Alexander Cockburn RIP

Paul Mackin mackin.paul at verizon.net
Tue Jul 24 11:20:48 CDT 2012


On 7/24/2012 12:00 PM, David Morris wrote:
> http://www.washingtonmonthly.com/political-animal-a/2012_07/loving_totalitarianism_hating038785.php
>
> My memories of Cockburn, while much dimmer than Kathleen’s, are bright
> on two persistent features of his noisy writing: he was a stubborn
> defender of totalitarianism, long after the time when anyone could
> plead ignorance about the fundamental nature of life in the Soviet
> Union, and was an equally stubborn detractor of liberalism, from
> various perspectives. So I’ll pass along the assessment of someone who
> did know him quite well, and did not consider the charm, the
> occasional literary flair, or the erratic service to good causes (or
> more usually, against bad causes) enough to obscure what the man loved
> and hated. This is from Harold Meyerson at TAP:
>
> ----------------------
> Like Christopher Hitchens and David Horowitz, he found his comfort
> zone on the fringes of the political spectrum, whether left, right or
> simultaneously both. The son of Claud Cockburn, a Communist Party
> journalist whose misrepresentations of the Spanish Civil War prodded
> George Orwell to write Homage to Catalonia, Alex never ceased casting
> Stalin in the best light possible, consistently downplaying the number
> of Russians (including virtually all the original Bolsheviks) who died
> by his hand. Alex also periodically issued forth with defenses of
> Brezhnev, which was more remarkable yet: While Stalin retained a few
> nostalgic apologists, Brezhnev had virtually none. I still remember
> one column in which Alex enthused about the rise in the number of
> refrigerators in the Soviet Union in the days of the beetle-browed
> Leonid—a blast from the Frigidaire Faction of Kelvinator Kommunism….
>
> [C]ontempt for liberals and social democrats was a hallmark of
> Cockburn’s work. It was surely one reason why for several years The
> Wall Street Journal opened its op-ed page to him every week: The
> editors had found a left-wing columnist who detested liberals and
> liberalism as much they. It informed, if that’s the word, Cockburn’s
> attacks on Al Gore and his paeans to Ralph Nader during the 2000
> presidential campaign, and his more recent crusade for climate-change
> denialism.
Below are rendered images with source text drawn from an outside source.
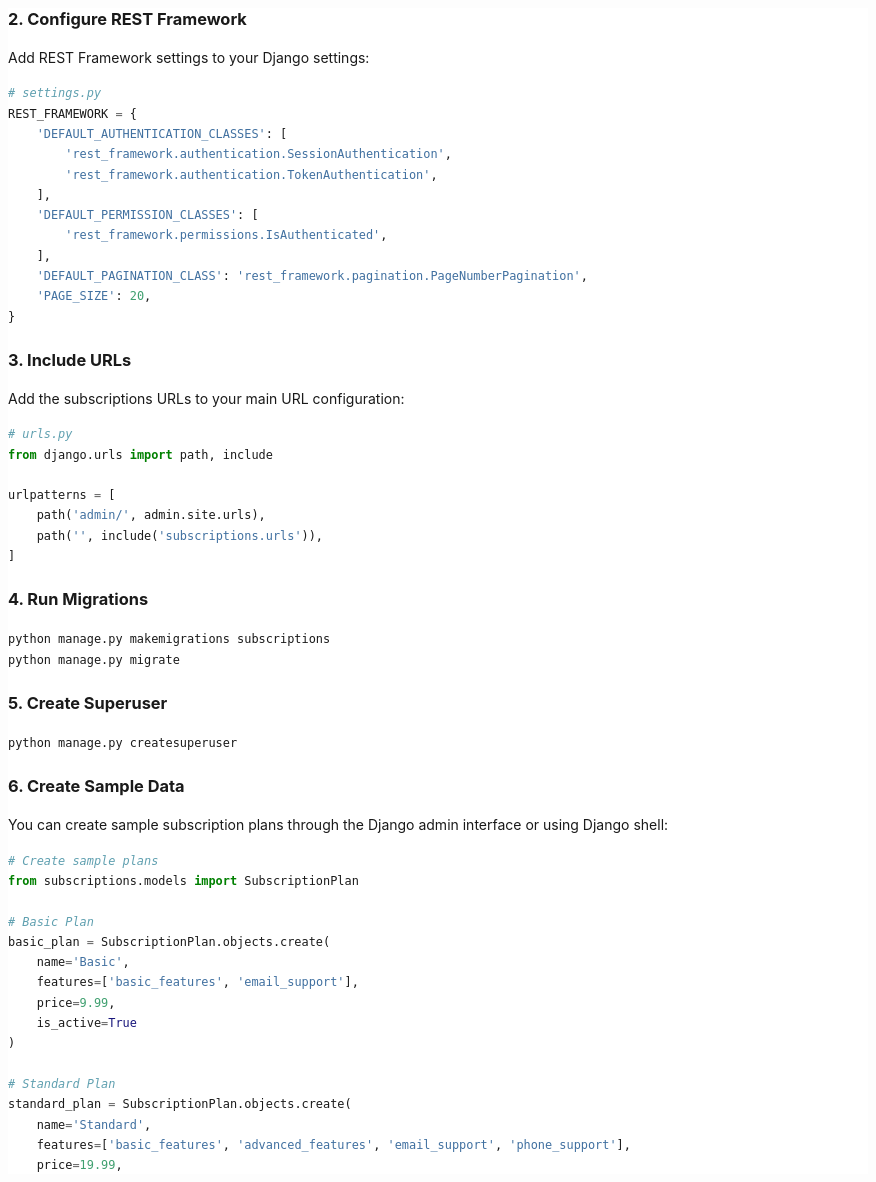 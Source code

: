 ### 2. Configure REST Framework

Add REST Framework settings to your Django settings:

```python
# settings.py
REST_FRAMEWORK = {
    'DEFAULT_AUTHENTICATION_CLASSES': [
        'rest_framework.authentication.SessionAuthentication',
        'rest_framework.authentication.TokenAuthentication',
    ],
    'DEFAULT_PERMISSION_CLASSES': [
        'rest_framework.permissions.IsAuthenticated',
    ],
    'DEFAULT_PAGINATION_CLASS': 'rest_framework.pagination.PageNumberPagination',
    'PAGE_SIZE': 20,
}
```

### 3. Include URLs

Add the subscriptions URLs to your main URL configuration:

```python
# urls.py
from django.urls import path, include

urlpatterns = [
    path('admin/', admin.site.urls),
    path('', include('subscriptions.urls')),
]
```

### 4. Run Migrations

```bash
python manage.py makemigrations subscriptions
python manage.py migrate
```

### 5. Create Superuser

```bash
python manage.py createsuperuser
```

### 6. Create Sample Data

You can create sample subscription plans through the Django admin interface or using Django shell:

```python
# Create sample plans
from subscriptions.models import SubscriptionPlan

# Basic Plan
basic_plan = SubscriptionPlan.objects.create(
    name='Basic',
    features=['basic_features', 'email_support'],
    price=9.99,
    is_active=True
)

# Standard Plan
standard_plan = SubscriptionPlan.objects.create(
    name='Standard',
    features=['basic_features', 'advanced_features', 'email_support', 'phone_support'],
    price=19.99,
```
Like Hitchens (a more felicitous writer) at his worst, and
> like Horowitz (an immeasurably less felicitous one) consistently,
> Cockburn lived on and for the extremes, a nasty pen at the ready, and
> bile on tap for all occasions.


Anything to hasten the Revolution.

P
> -------------------------------------------
>
>
> On Mon, Jul 23, 2012 at 9:42 AM, Madeleine Maudlin
> <madeleinemaudlin at gmail.com> wrote:
>> "Denialist"?
>>
>> God that's pathetic.
>>
>> What an awful, degenerate human Kathleen Geier must be.
>>
>>
>> On Sun, Jul 22, 2012 at 1:02 PM, David Morris <fqmorris at gmail.com> wrote:
>>>
>>> http://www.washingtonmonthly.com/political-animal-a/2012_07/alexander_cockburn_rip038739.php
>>>
>>> I was saddened to hear today about the passing of left-wing
>>> journalist/provocateur Alexander Cockburn, who died of cancer at the age of
>>> 71. Cockburn was a difficult, frequently exasperating figure. First, some of
>>> the awful things: as this right-wing website gleefully notes, the man ended
>>> his days as a climate change denialist. Throughout his career, he took great
>>> delight in viciously attacking Democratic politicians, which is something
>>> that I’m not against in principle, but it never made any kind of sense to me
>>> that the very people he went after most ferociously were often stalwarts of
>>> the most leftward precincts of the Democratic party, such as his perennial
>>> punching bag, Bernie Sanders, who is after all probably the closest thing we
>>> have to a genuine fire-breathing social democrat in the U.S. Congress.